Information supplied >>

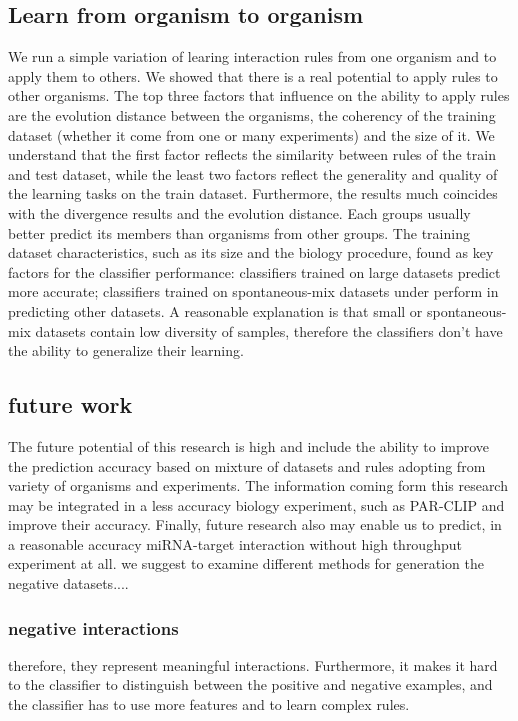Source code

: \documentclass{bmcart}
\begin{document}
\subsection*{Learn from organism to organism}
We run a simple variation of learing interaction rules from one organism and to apply them to others. We showed that there is a real potential to apply rules to other organisms. The top three factors that influence on the ability to apply rules are the evolution distance between the organisms, the coherency of the training dataset (whether it come from one or many experiments) and the size of it. We understand that the first factor reflects the similarity between rules of the train and test dataset, while the least two factors reflect the generality and quality of the learning tasks on the train dataset.
Furthermore, the results much coincides with the divergence results and the evolution distance. Each groups usually better predict its members than organisms from other groups. The training dataset characteristics, such as its size and the biology procedure, found as key factors for the classifier performance: classifiers trained on large datasets predict more accurate;  classifiers trained on spontaneous-mix datasets under perform in predicting other datasets. A reasonable explanation is that small or spontaneous-mix datasets contain low diversity of samples, therefore the classifiers don't have the ability to generalize their learning.


\subsection*{future work}
The future potential of this research is high and include the ability to improve the prediction accuracy based on mixture of datasets and rules adopting from variety of organisms and experiments. The information coming form this research may be integrated in a less accuracy biology experiment, such as PAR-CLIP and improve their accuracy. Finally, future research also may enable us to predict, in a reasonable accuracy miRNA-target interaction without high throughput experiment at all.
we suggest to examine different methods for generation the negative datasets....




\subsubsection{negative interactions}
 therefore, they represent meaningful interactions. Furthermore, it makes it hard to the classifier to distinguish between the positive and negative examples, and the classifier has to use more features and to learn complex rules.
\end{document}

Work to complete >>
Please find every line in the listing that holds the string "future" and copy it.

The completed task >>
\subsection*{future work}
The future potential of this research is high and include the ability to improve the prediction accuracy based on mixture of datasets and rules adopting from variety of organisms and experiments. The information coming form this research may be integrated in a less accuracy biology experiment, such as PAR-CLIP and improve their accuracy. Finally, future research also may enable us to predict, in a reasonable accuracy miRNA-target interaction without high throughput experiment at all.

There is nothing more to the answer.